Perciò dovremo dare quanto più possibile vivibilità alla città, ma non dovremo mai mortificare lo spirito del veneziano col farlo sentire un cittadino che potrebbe vivere benissimo altrove. Di conseguenza ben vengano i cosiddetti “interventi diffusi" quali l'apertura parziale, modulabile e gestita, all'espansione di marea delle valli da pesca, il rialzamento più possibile compatibile del suolo cittadino ove consentito, spostamento modulabile e gestito del fluire nella laguna dei maggiori corsi d’acqua, il recupero ecologico degli scarichi industriali e agricoli, il modellamento e scavo dei canali in particolare dei periferici, la riduzione delle bocche di porto.

E qui, in quest’ultima misura, la più importante e utile al raggiungimento di moderare le alte maree, si scontra la necessità opposta delle attività portuali che reclamano per la loro sopravvivenza almeno lo status quo e il mio piano, proprio in questo, indica una soluzione.

Soluzione che consiste nello spostare il porto commerciale e passeggeri fuori dalla laguna, in mare aperto nel litorale prospiciente S M. del Mare / S. Pietro in Volta, Pellestrina.

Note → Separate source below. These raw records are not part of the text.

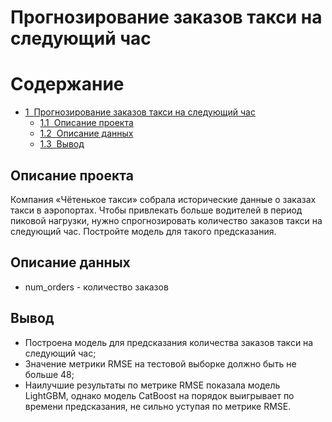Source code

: # Прогнозирование заказов такси на следующий час
<h1>Содержание<span class="tocSkip"></span></h1>
<div class="toc"><ul class="toc-item"><li><span><a href="#Прогнозирование-заказов-такси-на-следующий-час" data-toc-modified-id="Прогнозирование-заказов-такси-на-следующий-час-1"><span class="toc-item-num">1&nbsp;&nbsp;</span>Прогнозирование заказов такси на следующий час</a></span><ul class="toc-item"><li><span><a href="#Описание-проекта" data-toc-modified-id="Описание-проекта-1.1"><span class="toc-item-num">1.1&nbsp;&nbsp;</span>Описание проекта</a></span></li><li><span><a href="#Описание-данных" data-toc-modified-id="Описание-данных-1.2"><span class="toc-item-num">1.2&nbsp;&nbsp;</span>Описание данных</a></span></li><li><span><a href="#Вывод" data-toc-modified-id="Вывод-1.3"><span class="toc-item-num">1.3&nbsp;&nbsp;</span>Вывод</a></span></li></ul></li></ul></div>



## Описание проекта
Компания «Чётенькое такси» собрала исторические данные о заказах такси в аэропортах. Чтобы привлекать больше водителей в период пиковой нагрузки, нужно спрогнозировать количество заказов такси на следующий час. Постройте модель для такого предсказания.

## Описание данных
- num_orders - количество заказов

## Вывод
* Построена модель для предсказания количества заказов такси на следующий час;
* Значение метрики RMSE на тестовой выборке должно быть не больше 48;
* Наилучшие результаты по метрике RMSE показала модель LightGBM, однако модель CatBoost на порядок выигрывает по времени предсказания, не сильно уступая по метрике RMSE.
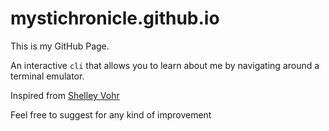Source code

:# mystichronicle.github.io
This is my GitHub Page. 

An interactive `cli` that allows you to learn about me by navigating around a terminal emulator.

<p>Inspired from <a class="site-code" target="_blank" href="https://github.com/codebytere/codebytere.github.io">Shelley Vohr</a></p>

Feel free to suggest for any kind of improvement
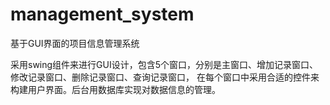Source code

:# management_system
<p>基于GUI界面的项目信息管理系统</p>
<p>采用swing组件来进行GUI设计，包含5个窗口，分别是主窗口、增加记录窗口、修改记录窗口、删除记录窗口、查询记录窗口，
在每个窗口中采用合适的控件来构建用户界面。后台用数据库实现对数据信息的管理。</p>
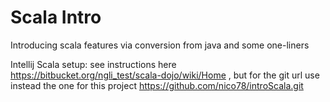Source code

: # Scala Intro
Introducing scala features via conversion from java and some one-liners


Intellij Scala setup: see instructions here https://bitbucket.org/ngli_test/scala-dojo/wiki/Home , but for the git url use instead the one for this project https://github.com/nico78/introScala.git

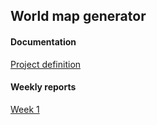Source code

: ## World map generator

#### Documentation
[Project definition](/documentation/Definition.md)

#### Weekly reports
[Week 1](/documentation/Week1.md)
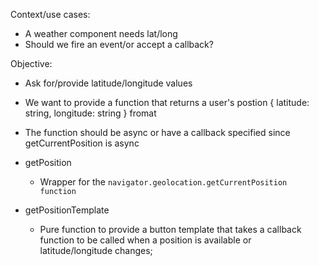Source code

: Context/use cases:
  - A weather component needs lat/long
  - Should we fire an event/or accept a callback?

Objective:
  - Ask for/provide latitude/longitude values
  - We want to provide a function that returns a user's postion { latitude: string, longitude: string } fromat
  - The function should be async or have a callback specified since getCurrentPosition is async

  - getPosition
    - Wrapper for the `navigator.geolocation.getCurrentPosition function`
  - getPositionTemplate
    - Pure function to provide a button template that takes a callback function to be called when a position is available or latitude/longitude changes;
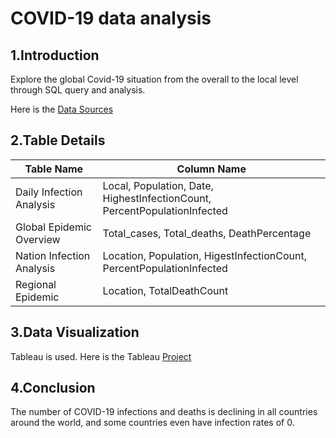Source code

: # COVID-19 data analysis

## 1.Introduction

Explore the global Covid-19 situation from the overall to the local level through SQL query and analysis.  

Here is the [Data Sources](https://ourworldindata.org/covid-cases)


## 2.Table Details
|Table Name |Column Name|
|-----------|-----------|
|Daily Infection Analysis|Local, Population, Date, HighestInfectionCount, PercentPopulationInfected|
|Global Epidemic Overview|Total_cases, Total_deaths, DeathPercentage|
|Nation Infection Analysis|Location, Population, HigestInfectionCount, PercentPopulationInfected|
|Regional Epidemic|Location, TotalDeathCount|

## 3.Data Visualization

Tableau is used. Here is the Tableau [Project](https://public.tableau.com/app/profile/qijia.huang/viz/CovidDashboardTutorial_17018002830420/1_1)

## 4.Conclusion

The number of COVID-19 infections and deaths is declining in all countries around the world, and some countries even have infection rates of 0.








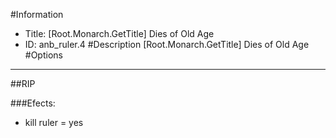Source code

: #Information
 - Title: [Root.Monarch.GetTitle] Dies of Old Age
 - ID: anb_ruler.4
#Description
[Root.Monarch.GetTitle] Dies of Old Age
#Options

___
##RIP

###Efects:<ul><li>kill ruler = yes</li></ul>
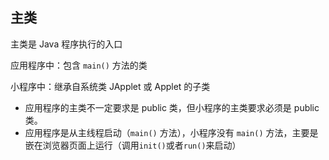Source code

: ## 主类

主类是 Java 程序执行的入口

应用程序中：包含 `main()` 方法的类

小程序中：继承自系统类 JApplet 或 Applet 的子类



- 应用程序的主类不一定要求是 public 类，但小程序的主类要求必须是 public 类。
- 应用程序是从主线程启动（`main()` 方法），小程序没有 `main()` 方法，主要是嵌在浏览器页面上运行（调用`init()`或者`run()`来启动）



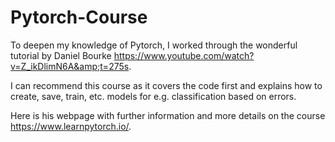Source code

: # Pytorch-Course
To deepen my knowledge of Pytorch, I worked through the wonderful tutorial by Daniel Bourke https://www.youtube.com/watch?v=Z_ikDlimN6A&amp;t=275s. 

I can recommend this course as it covers the code first and explains how to create, save, train, etc. models for e.g. classification based on errors.

Here is his webpage with further information and more details on the course https://www.learnpytorch.io/.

Da questa località un tunnel autostradale e una metropolitana percorreranno la laguna sotto il fondo in un tracciato similmente parallelo al canale dei petroli, fino al porto di S. Leonardo, biforcandosi il solo tunnel per località Lugo a congiungersi con la statale 309 “Romea “. L’altra direzione, tunnel e metropolitana compresa, nel cuore di Marghera, attraverso Fusina e poi S. Giuliano. Da queste due località, già proposte ad essere i terminal per eccellenza alternativi a P.le Roma, unica ed intasata porta stradale di accesso alla città, la metropolitana si diramerà con collegamenti per Venezia a Marittima/Zattere e Fondamenta Nuove/Arsenale. La metropolitana raggiungerebbe poi l’aeroporto Marco Polo, mentre il tunnel continuerebbe andando a collegarsi con la statale 14 “Triestina”.

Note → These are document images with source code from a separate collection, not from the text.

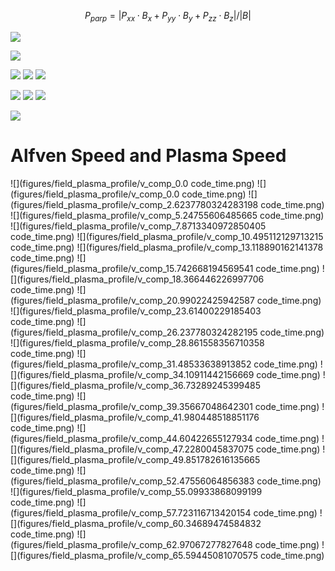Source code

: 
$$
P_{parp} = |P_{xx} \cdot B_x + P_{yy} \cdot B_y + P_{zz} \cdot B_z| / |B|
$$

![](figures/energy_evolution.png)

![](figures/rho_field.png)

![](figures/B_field.png)
![](figures/E_field.png)
![](figures/j_field.png)

![](figures/pressure_xyz.png)
![](figures/pressure_perp_parp.png)
![](figures/pressure_anisotropy.png)


![](figures/B_rho_time.png)

# Alfven Speed and Plasma Speed
![](figures/field_plasma_profile/v_comp_0.0 code_time.png)
![](figures/field_plasma_profile/v_comp_0.0 code_time.png)
![](figures/field_plasma_profile/v_comp_2.6237780324283198 code_time.png)
![](figures/field_plasma_profile/v_comp_5.24755606485665 code_time.png)
![](figures/field_plasma_profile/v_comp_7.8713340972850405 code_time.png)
![](figures/field_plasma_profile/v_comp_10.495112129713215 code_time.png)
![](figures/field_plasma_profile/v_comp_13.118890162141378 code_time.png)
![](figures/field_plasma_profile/v_comp_15.742668194569541 code_time.png)
![](figures/field_plasma_profile/v_comp_18.366446226997706 code_time.png)
![](figures/field_plasma_profile/v_comp_20.99022425942587 code_time.png)
![](figures/field_plasma_profile/v_comp_23.61400229185403 code_time.png)
![](figures/field_plasma_profile/v_comp_26.237780324282195 code_time.png)
![](figures/field_plasma_profile/v_comp_28.861558356710358 code_time.png)
![](figures/field_plasma_profile/v_comp_31.48533638913852 code_time.png)
![](figures/field_plasma_profile/v_comp_34.10911442156669 code_time.png)
![](figures/field_plasma_profile/v_comp_36.73289245399485 code_time.png)
![](figures/field_plasma_profile/v_comp_39.35667048642301 code_time.png)
![](figures/field_plasma_profile/v_comp_41.980448518851176 code_time.png)
![](figures/field_plasma_profile/v_comp_44.60422655127934 code_time.png)
![](figures/field_plasma_profile/v_comp_47.2280045837075 code_time.png)
![](figures/field_plasma_profile/v_comp_49.851782616135665 code_time.png)
![](figures/field_plasma_profile/v_comp_52.47556064856383 code_time.png)
![](figures/field_plasma_profile/v_comp_55.09933868099199 code_time.png)
![](figures/field_plasma_profile/v_comp_57.723116713420154 code_time.png)
![](figures/field_plasma_profile/v_comp_60.34689474584832 code_time.png)
![](figures/field_plasma_profile/v_comp_62.97067277827648 code_time.png)
![](figures/field_plasma_profile/v_comp_65.59445081070575 code_time.png)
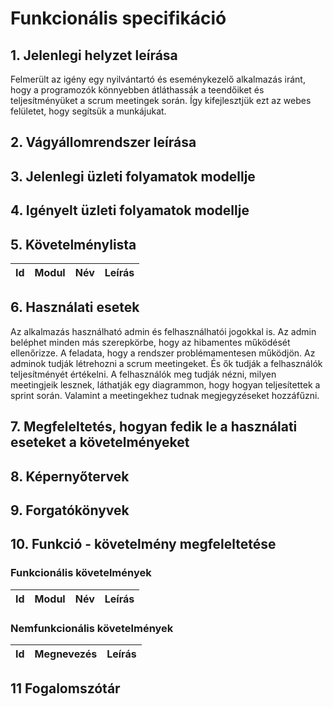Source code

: # Funkcionális specifikáció
## 1. Jelenlegi helyzet leírása
Felmerült az igény egy nyilvántartó és eseménykezelő alkalmazás iránt, hogy a programozók könnyebben átláthassák a teendőiket és teljesítményüket a scrum meetingek során. Így kifejlesztjük ezt az webes felületet, hogy segítsük a munkájukat.


## 2. Vágyállomrendszer leírása



## 3. Jelenlegi üzleti folyamatok modellje



## 4. Igényelt üzleti folyamatok modellje



## 5. Követelménylista

| Id | Modul | Név | Leírás |
| :---: | --- | --- | --- |


## 6. Használati esetek
Az alkalmazás használható admin és felhasználhatói jogokkal is. Az admin beléphet minden más szerepkörbe, hogy az hibamentes működését ellenőrizze. A feladata, hogy a rendszer problémamentesen működjön. Az adminok tudják létrehozni a scrum meetingeket. És ők tudják a felhasználók teljesítményét értékelni. A felhasználók meg tudják nézni, milyen meetingjeik lesznek, láthatják egy diagrammon, hogy hogyan teljesítettek a sprint során. Valamint a meetingekhez tudnak megjegyzéseket hozzáfűzni.



## 7. Megfeleltetés, hogyan fedik le a használati eseteket a követelményeket



## 8. Képernyőtervek



## 9. Forgatókönyvek



## 10. Funkció - követelmény megfeleltetése

### Funkcionális követelmények

   | Id | Modul | Név | Leírás |
   | :---: | --- | --- | --- |   

### Nemfunkcionális követelmények

   | Id | Megnevezés| Leírás |
   | :---: | --- | --- |


## 11 Fogalomszótár



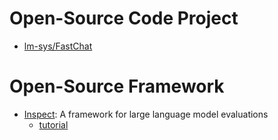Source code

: # Open-Source Code Project
- [lm-sys/FastChat](https://github.com/lm-sys/FastChat)


# Open-Source Framework
- [Inspect](https://github.com/UKGovernmentBEIS/inspect_ai): A framework for large language model evaluations
  - [tutorial](https://inspect.ai-safety-institute.org.uk/tutorial.html)
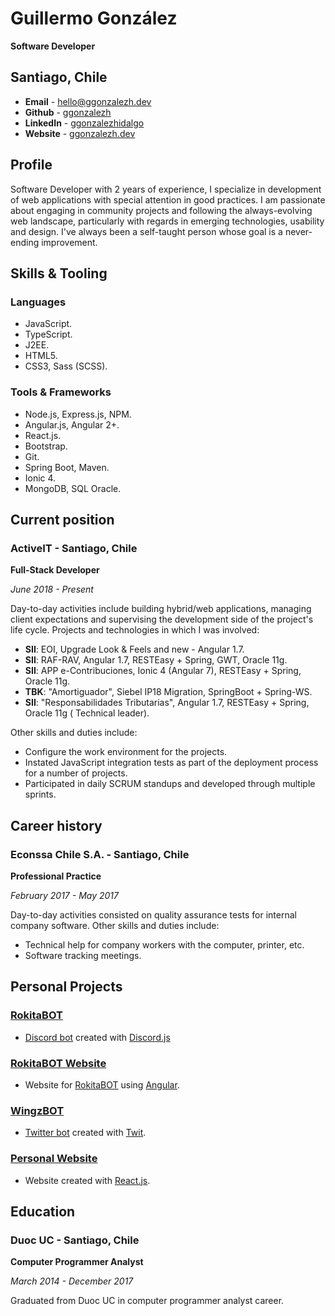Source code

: # Guillermo González

**Software Developer**

## Santiago, Chile
- **Email** - [hello@ggonzalezh.dev](mailto:hello@ggonzalezh.dev)
- **Github** - [ggonzalezh](https://github.com/ggonzalezh)
- **LinkedIn** - [ggonzalezhidalgo](https://www.linkedin.com/in/ggonzalezhidalgo/)
- **Website** - [ggonzalezh.dev](https://ggonzalezh.dev)

## Profile
 Software Developer with 2 years of experience, I specialize in development of web applications with special attention in good practices. I am passionate about engaging in community projects and following the always-evolving web landscape, particularly with regards in emerging technologies, usability and design. I've always been a self-taught person whose goal is a never-ending improvement.

 ## Skills & Tooling
 
 ### Languages
 - JavaScript.
 - TypeScript.
 - J2EE.
 - HTML5.
 - CSS3, Sass (SCSS).

 ### Tools & Frameworks
 - Node.js, Express.js, NPM.
 - Angular.js, Angular 2+.
 - React.js.
 - Bootstrap.
 - Git.
 - Spring Boot, Maven.
 - Ionic 4.
 - MongoDB, SQL Oracle.

## Current position

### ActiveIT - Santiago, Chile
**Full-Stack Developer**

_June 2018 - Present_

Day-to-day activities include building hybrid/web applications, managing client expectations and supervising the development side of the project's life cycle. Projects and technologies in which I was involved:

- **SII**: EOI, Upgrade Look & Feels and new - Angular 1.7.
- **SII**: RAF-RAV, Angular 1.7, RESTEasy + Spring, GWT, Oracle 11g.
- **SII**: APP e-Contribuciones, Ionic 4 (Angular 7), RESTEasy + Spring, Oracle 11g.
- **TBK**: "Amortiguador", Siebel IP18 Migration, SpringBoot + Spring-WS.
- **SII**: "Responsabilidades Tributarias", Angular 1.7, RESTEasy + Spring, Oracle 11g (
Technical leader).

Other skills and duties include:

- Configure the work environment for the projects.
- Instated JavaScript integration tests as part of the deployment process for a number of projects.
- Participated in daily SCRUM standups and developed through multiple sprints.

## Career history

### Econssa Chile S.A. - Santiago, Chile

**Professional Practice**

_February 2017 - May 2017_

Day-to-day activities consisted on quality assurance tests for internal company software. Other skills and duties include:

- Technical help for company workers with the computer, printer, etc.
- Software tracking meetings.

## Personal Projects

### [RokitaBOT](https://github.com/ggonzalezh/rokita-bot)
- [Discord bot](https://discordapp.com/oauth2/authorize?client_id=414719351338565632&scope=bot) created with [Discord.js](https://discord.js.org/#/)

### [RokitaBOT Website](https://github.com/ggonzalezh/rokitabot-web)
- Website for [RokitaBOT](https://github.com/ggonzalezh/rokita-bot) using [Angular](https://angular.io/).

### [WingzBOT](https://github.com/ggonzalezh/wingz-bot)
- [Twitter bot](https://twitter.com/WingzBOT) created with [Twit](https://www.npmjs.com/package/twit).

### [Personal Website](https://ggonzalezh.dev)
- Website created with [React.js](https://github.com/facebook/create-react-app).

## Education

### Duoc UC - Santiago, Chile

**Computer Programmer Analyst**

_March 2014 - December 2017_

Graduated from Duoc UC in computer programmer analyst career.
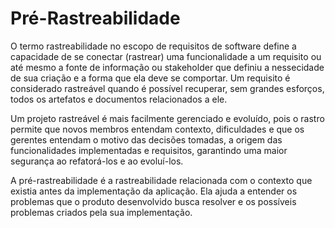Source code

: # Pré-Rastreabilidade

O termo rastreabilidade no escopo de requisitos de software define a capacidade de se conectar (rastrear) uma funcionalidade a um requisito ou até mesmo a fonte de informação ou stakeholder que definiu a nessecidade de sua criação e a forma que ela deve se comportar. Um requisito é considerado rastreável quando é possível recuperar, sem grandes esforços, todos os artefatos e documentos relacionados a ele.

Um projeto rastreável é mais facilmente gerenciado e evoluído, pois o rastro permite que novos membros entendam contexto, dificuldades e que os gerentes entendam o motivo das decisões tomadas, a origem das funcionalidades implementadas e requisitos, garantindo uma maior segurança ao refatorá-los e ao evoluí-los.

A pré-rastreabilidade é a rastreabilidade relacionada com o contexto que existia antes da implementação da aplicação. Ela ajuda a entender os problemas que o produto desenvolvido busca resolver e os possíveis problemas criados pela sua implementação.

Sono evidenti i benefici che si otterrebbero nella movimentazione di flussi sempre maggiori di passeggeri che verrebbero tolti all’attuale congestionata area stradale di superficie.

Un oleodotto (soluzione già da tempo invocata) provvederà all’inoltro dei prodotti petroliferi dal nuovo porto a mare alla terraferma.

È chiaro che riflessioni per quanto riguarda il porto industriale ne dovranno ben essere fatte. Prima fra tutte, la valutazione che si vorrà dare al progetto di adeguamento della attuale zona industriale di Marghera, che dall’utilizzo delle banchine a ridosso della produzione è posta attualmente in condizioni ottimali per operare.

C’è da dire comunque che nel dibattito in corso viene posta in evidenza da più parti la necessità di una profonda riconversione industriale( in parte già avviata ) che privilegiando produzioni più pulite,più avanzate e con più valore aggiunto, non solo sarebbe in grado di aumentare l’occupazione attirando nuovi capitali, ma richiederebbe minori approvvigionamenti ingombranti e pericolosi. I quali, laddove potessero essere forniti da naviglio compatibile con la profondità che si vorrà mantenere per il solo canalporto di Malamocco potranno tranquillamente continuare.

E se pure la soglia di accesso alla suddetta bocca dovesse essere insufficiente al passaggio di navi dal pescaggio superiore,con la conca di navigazione il problema sarà risolto. Anzi, proprio le soglie ridotte di accesso alle bocche di porto, unitamente ad una serie di opere dissipative delle correnti così come indicate nel mio piano, saranno determinanti per mitigare notevolmente lo scambio delle maree tra laguna e mare aperto.

Un problema potrà essere costituito dai maggiori costi che si incontreranno qualora si dovrà provvedere al carico/ scarico da navi non compatibili con l’entrata in laguna ( anche dalla conca di navigazione) e che dovranno essere allibate con chiatte traghetto. Maggior costo compensato da minori spese dovute ad una logistica priva dei tanti ostacoli futuri dovuti al rallentamento delle attività a causa delle chiusure delle bocche di porto per alta marea. Ma una soluzione a tale problema esiste: si tratta di formare dei convogli ferroviari e utilizzare la tratta metropolitana Porto a mare/ Marghera opportunamente calibrata, nelle ore notturne quando poco frequentata.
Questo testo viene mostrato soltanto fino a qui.